Lorsqu’ils parvinrent au niveau 235, la plaque de fer s’arrêta enfin et ils aperçurent plusieurs cavités dans les murs. Le bus redémarra et emprunta l’un des passages.
Pour un court trajet cette fois.
Arrivés à destination, Roland descendit du bus à la suite de Garcia. Une vaste place souterraine s’étalait devant lui, éclairée de puissants projecteurs. On aurait pu se croire à la lumière du jour et sans le trajet qui avait précédé, il lui aurait été difficile d’imaginer qu’il se trouvait des centaines de mètres sous terre. Au centre de la place se dressait une sculpture qui, à première vue, évoquait une main tenant un polyèdre irrégulier et près de laquelle étaient garés d’autres bus. De toute évidence, ils n’étaient pas les seuls nouveaux venus.

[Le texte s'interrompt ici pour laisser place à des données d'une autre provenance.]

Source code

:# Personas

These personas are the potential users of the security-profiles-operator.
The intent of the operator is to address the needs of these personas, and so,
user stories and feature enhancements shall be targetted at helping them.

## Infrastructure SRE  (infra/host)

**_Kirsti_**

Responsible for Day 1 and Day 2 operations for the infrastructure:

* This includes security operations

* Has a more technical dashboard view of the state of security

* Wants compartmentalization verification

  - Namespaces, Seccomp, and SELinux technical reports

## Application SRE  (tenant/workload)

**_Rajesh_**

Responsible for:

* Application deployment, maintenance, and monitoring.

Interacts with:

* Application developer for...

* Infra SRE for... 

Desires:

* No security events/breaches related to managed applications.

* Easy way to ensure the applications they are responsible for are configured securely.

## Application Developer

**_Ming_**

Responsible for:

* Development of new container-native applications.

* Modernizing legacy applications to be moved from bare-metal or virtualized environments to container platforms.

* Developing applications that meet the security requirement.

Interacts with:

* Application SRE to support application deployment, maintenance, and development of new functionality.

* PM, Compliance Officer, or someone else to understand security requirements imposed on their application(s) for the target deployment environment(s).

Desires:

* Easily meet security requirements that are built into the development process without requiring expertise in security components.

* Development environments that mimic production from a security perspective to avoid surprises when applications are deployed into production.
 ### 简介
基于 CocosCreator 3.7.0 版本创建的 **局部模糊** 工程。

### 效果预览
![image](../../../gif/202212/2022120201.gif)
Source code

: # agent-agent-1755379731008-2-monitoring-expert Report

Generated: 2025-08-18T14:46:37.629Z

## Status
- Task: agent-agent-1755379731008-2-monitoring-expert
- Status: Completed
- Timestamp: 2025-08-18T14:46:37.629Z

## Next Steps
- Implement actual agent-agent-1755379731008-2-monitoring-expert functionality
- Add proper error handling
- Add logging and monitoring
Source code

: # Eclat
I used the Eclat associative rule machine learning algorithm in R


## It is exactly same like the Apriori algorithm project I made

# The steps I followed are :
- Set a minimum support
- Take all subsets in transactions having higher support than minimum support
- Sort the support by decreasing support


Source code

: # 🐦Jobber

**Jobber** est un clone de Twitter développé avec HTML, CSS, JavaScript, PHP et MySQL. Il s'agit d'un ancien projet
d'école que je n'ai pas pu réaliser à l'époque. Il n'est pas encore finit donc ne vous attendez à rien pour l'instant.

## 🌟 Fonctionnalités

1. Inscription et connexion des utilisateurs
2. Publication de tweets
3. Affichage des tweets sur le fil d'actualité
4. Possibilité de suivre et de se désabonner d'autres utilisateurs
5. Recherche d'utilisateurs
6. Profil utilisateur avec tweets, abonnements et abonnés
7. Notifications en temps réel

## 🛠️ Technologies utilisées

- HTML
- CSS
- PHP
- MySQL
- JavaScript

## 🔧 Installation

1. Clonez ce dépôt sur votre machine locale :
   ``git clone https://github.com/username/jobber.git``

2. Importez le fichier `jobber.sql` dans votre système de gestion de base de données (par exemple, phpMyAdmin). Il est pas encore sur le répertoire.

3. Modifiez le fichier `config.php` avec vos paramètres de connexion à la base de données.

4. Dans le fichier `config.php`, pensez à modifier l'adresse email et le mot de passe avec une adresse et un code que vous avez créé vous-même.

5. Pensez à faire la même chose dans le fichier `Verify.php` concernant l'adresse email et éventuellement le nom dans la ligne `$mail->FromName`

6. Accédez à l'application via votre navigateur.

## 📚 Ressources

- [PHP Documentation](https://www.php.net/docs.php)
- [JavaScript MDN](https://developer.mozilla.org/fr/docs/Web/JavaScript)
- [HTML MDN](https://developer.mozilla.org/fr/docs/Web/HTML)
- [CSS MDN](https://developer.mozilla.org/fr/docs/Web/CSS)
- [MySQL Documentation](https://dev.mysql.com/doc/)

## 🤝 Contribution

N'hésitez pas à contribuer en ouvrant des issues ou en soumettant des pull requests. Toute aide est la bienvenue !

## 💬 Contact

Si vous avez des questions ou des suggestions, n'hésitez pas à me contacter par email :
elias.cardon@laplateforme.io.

– « Ces gens viennent-ils d’autres villes ? » Demanda Roland en désignant la foule qui entourait la sculpture.
Garcia acquiesça d’un signe de tête :
– « L’association possède de nombreuses divisions, mais seulement deux quartiers généraux situés aux seuls endroits où il est possible d’entrer en contact avec l’Érosion. »
Roland en resta un moment stupéfait :
– « L’érosion du monde extérieur… Peut-on la voir directement d’ici ? »
– « Non seulement vous pouvez la voir, mais également la toucher, même si je suis certaine que vous ne voudriez jamais le faire », répondit Garcia qui, lui lançant un regard noir, ajouta : « Pensiez-vous que notre association n’était qu’un culte qui demandait aux gens de combattre le mal ? Si nous emmenons les nouvelles recrues visiter le siège, c’est pour leur permettre de voir le réel danger auquel est confronté le monde. En effet, il y a des choses que nul ne pourrait croire s’il ne le voyait de ses yeux. La catastrophe est imminente. »
Soudain, les lumières s’éteignirent, plongeant tout l’espace dans l’obscurité et tous les regards se tournèrent vers le centre de la place. Comme lorsque le rideau s’ouvre sur scène, deux rayons de lumière jaillirent du dôme, l’un éclairant la sculpture et l’autre une dame vêtue de noir.
Agée d’environ trente ans, elle se tenait debout sur une estrade d’un côté de la place. Elle portait la tenue classique des pratiquants d’Arts Martiaux et ses longs cheveux noirs étaient attachés. L’un de ses yeux, visiblement endommagé, était dissimulé sous un bandeau. Apparemment, dans le Monde des Rêves, la Force de la Nature, qui touchait aussi bien les hommes que les femmes, n’avait pas le même effet sur l’apparence physique que le pouvoir magique. Quoique petite et en tout semblable à une personne ordinaire, cette femme en imposait par son attitude.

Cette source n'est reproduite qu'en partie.